At 10/20/10 10:58 PM, MercatorMap wrote:
I'm getting a tablet next month. How much should I drop for a decent one? Any namebrands that are better than others? What should I look for in a tablet capability wise?
I'd seriously look at getting a Wacom tablet.
If it's at all possible; try some out, either at an electronics store or use one that belongs to your school/place of employment/friend. You really can't get a feel for what you're getting into until you actually have some hands-on time with a tablet.
Bigger isn't necessarily better, size is really a personal preference; some prefer to work small and others like to sweep their whole arm around on a large plane, whatever floats your boat.
Pressure sensitivity is, for most people, a must, there is also tilt control which can be useful. Unless you really need touch sensitivity or lots of extra buttons, I'd put those things in the back of the line as far as extra features go, they can be nice, but are not that important, imo.
Money is not an issue. But I would like suggestions from low rate, mid rate, and expensive rate please.

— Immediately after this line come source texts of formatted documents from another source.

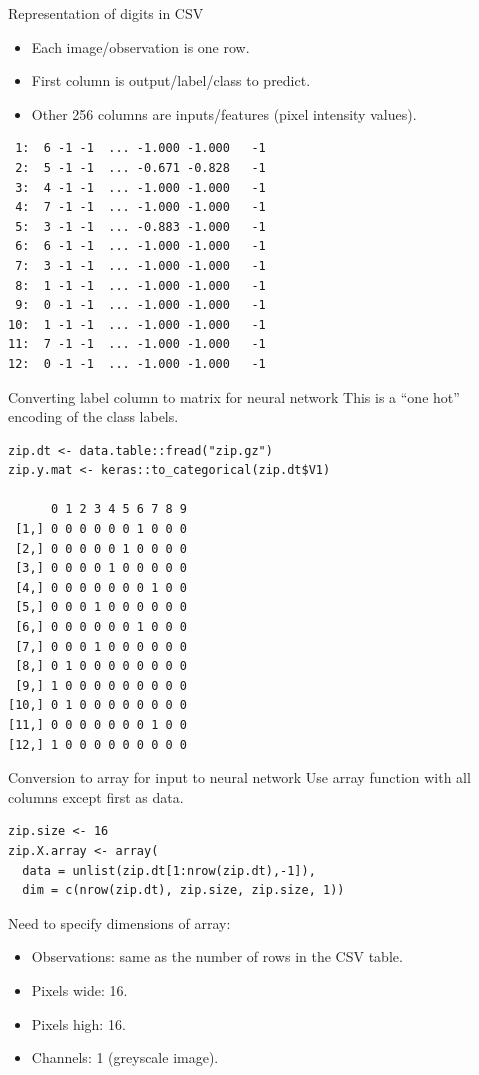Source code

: \documentclass[12pt]{article}
\begin{document}
{Representation of digits in CSV}
  \begin{itemize}
  \item Each image/observation is one row.
  \item First column is output/label/class to predict.
  \item Other 256 columns are inputs/features (pixel intensity
    values).
  \end{itemize}
\begin{verbatim}
 1:  6 -1 -1  ... -1.000 -1.000   -1
 2:  5 -1 -1  ... -0.671 -0.828   -1
 3:  4 -1 -1  ... -1.000 -1.000   -1
 4:  7 -1 -1  ... -1.000 -1.000   -1
 5:  3 -1 -1  ... -0.883 -1.000   -1
 6:  6 -1 -1  ... -1.000 -1.000   -1
 7:  3 -1 -1  ... -1.000 -1.000   -1
 8:  1 -1 -1  ... -1.000 -1.000   -1
 9:  0 -1 -1  ... -1.000 -1.000   -1
10:  1 -1 -1  ... -1.000 -1.000   -1
11:  7 -1 -1  ... -1.000 -1.000   -1
12:  0 -1 -1  ... -1.000 -1.000   -1
\end{verbatim}

{Converting label column to matrix for neural network}
  This is a ``one hot'' encoding of the class labels.
\begin{verbatim}
zip.dt <- data.table::fread("zip.gz")
zip.y.mat <- keras::to_categorical(zip.dt$V1)

      0 1 2 3 4 5 6 7 8 9
 [1,] 0 0 0 0 0 0 1 0 0 0
 [2,] 0 0 0 0 0 1 0 0 0 0
 [3,] 0 0 0 0 1 0 0 0 0 0
 [4,] 0 0 0 0 0 0 0 1 0 0
 [5,] 0 0 0 1 0 0 0 0 0 0
 [6,] 0 0 0 0 0 0 1 0 0 0
 [7,] 0 0 0 1 0 0 0 0 0 0
 [8,] 0 1 0 0 0 0 0 0 0 0
 [9,] 1 0 0 0 0 0 0 0 0 0
[10,] 0 1 0 0 0 0 0 0 0 0
[11,] 0 0 0 0 0 0 0 1 0 0
[12,] 1 0 0 0 0 0 0 0 0 0
\end{verbatim}

{Conversion to array for input to neural network}
Use array function with all columns except first as data.  
\begin{verbatim}
zip.size <- 16
zip.X.array <- array(
  data = unlist(zip.dt[1:nrow(zip.dt),-1]),
  dim = c(nrow(zip.dt), zip.size, zip.size, 1))
\end{verbatim}
Need to specify dimensions of array:
\begin{itemize}
\item Observations: same as the number of rows in the CSV table.
\item Pixels wide: 16.
\item Pixels high: 16.
\item Channels: 1 (greyscale image).
\end{itemize}
\end{document}
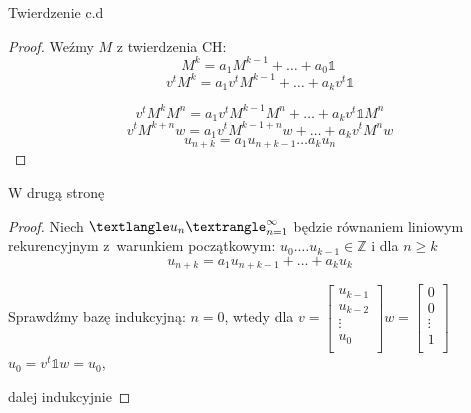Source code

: \documentclass[handout]{beamer}
\theoremstyle{definition}
\theoremstyle{named}
\begin{document}
\begin{frame}{Twierdzenie c.d}

\begin{proof}
    Weźmy $M$ z twierdzenia CH: 
    \begin{equation}
        M^{k} =  a_1 M^{k-1} + \ldots + a_0 \mathbb{1} \
    \end{equation}
    \pause
    \begin{equation}
        v^{t}M^{k} = a_1 v^{t} M^{k-1} + \ldots + a_k v^{t} \mathbb{1} 
    \end{equation} 

    \pause
      \begin{equation}
          v^{t}M^{k} M^{n} = a_1 v^{t} M^{k-1} M^{n} + \ldots + a_k v^{t} \mathbb{1} M^{n}
      \end{equation}
    \pause
      \begin{equation}
          v^{t}M^{k + n} w = a_1 v^{t} M^{k-1 + n}w + \ldots + a_k v^{t} M^{n}w 
      \end{equation}
      \begin{equation}
          u_{n+k} = a_1 u_{n+k -1 } \ldots a_{k} u_{n}
      \end{equation}
\end{proof}
\end{frame}

\begin{frame}{W drugą stronę}
\begin{proof}
    Niech $\textlangle u_n \textrangle_{n=1}^{\infty}$ będzie równaniem liniowym rekurencyjnym z~warunkiem początkowym: $u_0. \ldots u_{k-1} \in \mathbb{Z}$ i dla $n \geq k$ 
    \[
    u_{n+k} = a_1 u_{n+k-1} + \ldots + a_{k} u_{k}
    \] 
    
    \pause
    Sprawdźmy bazę indukcyjną: \newline 
    $n=0$, wtedy dla $v= \begin{bmatrix}
            u_{k-1} \\ u_{k-2} \\ \vdots \\ u_{0} \\
            \end{bmatrix}
            w =  \begin{bmatrix}
            0 \\ 0 \\ \vdots \\ 1 \\
            \end{bmatrix}
        $
    \newline
    $u_{0} = v^{t} \mathbb{1} w = u_0$,
     
    \pause
    dalej indukcyjnie
    
\end{proof}
\end{frame}
\end{document}
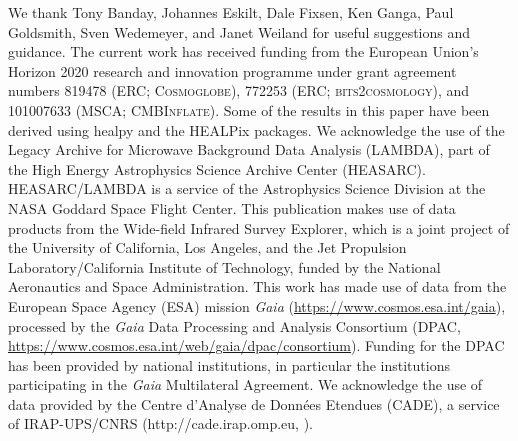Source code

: \documentclass{aa}
\begin{document}
\begin{acknowledgements}
  We thank Tony Banday, Johannes Eskilt, Dale Fixsen, Ken Ganga, Paul
  Goldsmith, Sven Wedemeyer, and Janet Weiland for useful suggestions
  and guidance.  The current work has received funding from the
  European Union’s Horizon 2020 research and innovation programme
  under grant agreement numbers 819478 (ERC; \textsc{Cosmoglobe}),
  772253 (ERC; \textsc{bits2cosmology}), and 101007633 (MSCA;
  \textsc{CMBInflate}).  Some of the results in this paper have been
  derived using healpy \citep{Zonca2019} and the HEALPix
  \citep{healpix} packages.  We acknowledge the use of the Legacy
  Archive for Microwave Background Data Analysis (LAMBDA), part of the
  High Energy Astrophysics Science Archive Center
  (HEASARC). HEASARC/LAMBDA is a service of the Astrophysics Science
  Division at the NASA Goddard Space Flight Center. This publication
  makes use of data products from the Wide-field Infrared Survey
  Explorer, which is a joint project of the University of California,
  Los Angeles, and the Jet Propulsion Laboratory/California Institute
  of Technology, funded by the National Aeronautics and Space
  Administration. This work has made use of data from the European
  Space Agency (ESA) mission {\it Gaia}
  (\url{https://www.cosmos.esa.int/gaia}), processed by the {\it Gaia}
  Data Processing and Analysis Consortium (DPAC,
  \url{https://www.cosmos.esa.int/web/gaia/dpac/consortium}). Funding
  for the DPAC has been provided by national institutions, in
  particular the institutions participating in the {\it Gaia}
  Multilateral Agreement.
  We acknowledge the use of data provided by the Centre d'Analyse de Données Etendues (CADE), a service of IRAP-UPS/CNRS (http://cade.irap.omp.eu, \citealt{paradis:2012}). 
\end{acknowledgements}


%



\end{document}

Wacom has several lines of tablets out there, basically a low mid and high end, you can get a pretty good idea as to what is what by checking out their site
I am a tad bit anxious though about how it would work transitioning from seeing my pencil draw the lines, to see it appear on a screen.
Getting adjusted to the idea of your lines appearing on the monitor is probably the easiest part of the transition, imo. You just have to focus your attention on the screen and draw normally on the tablet (in your lap or on your desk). The part that hung me up was the texture of the tablet as opposed to paper and required pressure when making strokes, but it doesn't take long to get the hang of it and develop your own techniques.
If you're hesitating about taking the plunge, my advice would be to work more with a sketch pad first, the skills are more-or-less translatable and a sketchpad and some 2B's would cost you a lot less than a tablet. Still if you're serious about getting the hang of digital art then there's no reason not to take the plunge.
I have recently acquired PS CS5. Might need some help with that in the future, as I have no experience with electronic media producing.
Photoshop is a great program for doing art, I would say that it's (for me at least) more like painting than it is like drawing on paper. There are lots of tutorials online for all kinds of things in Photoshop.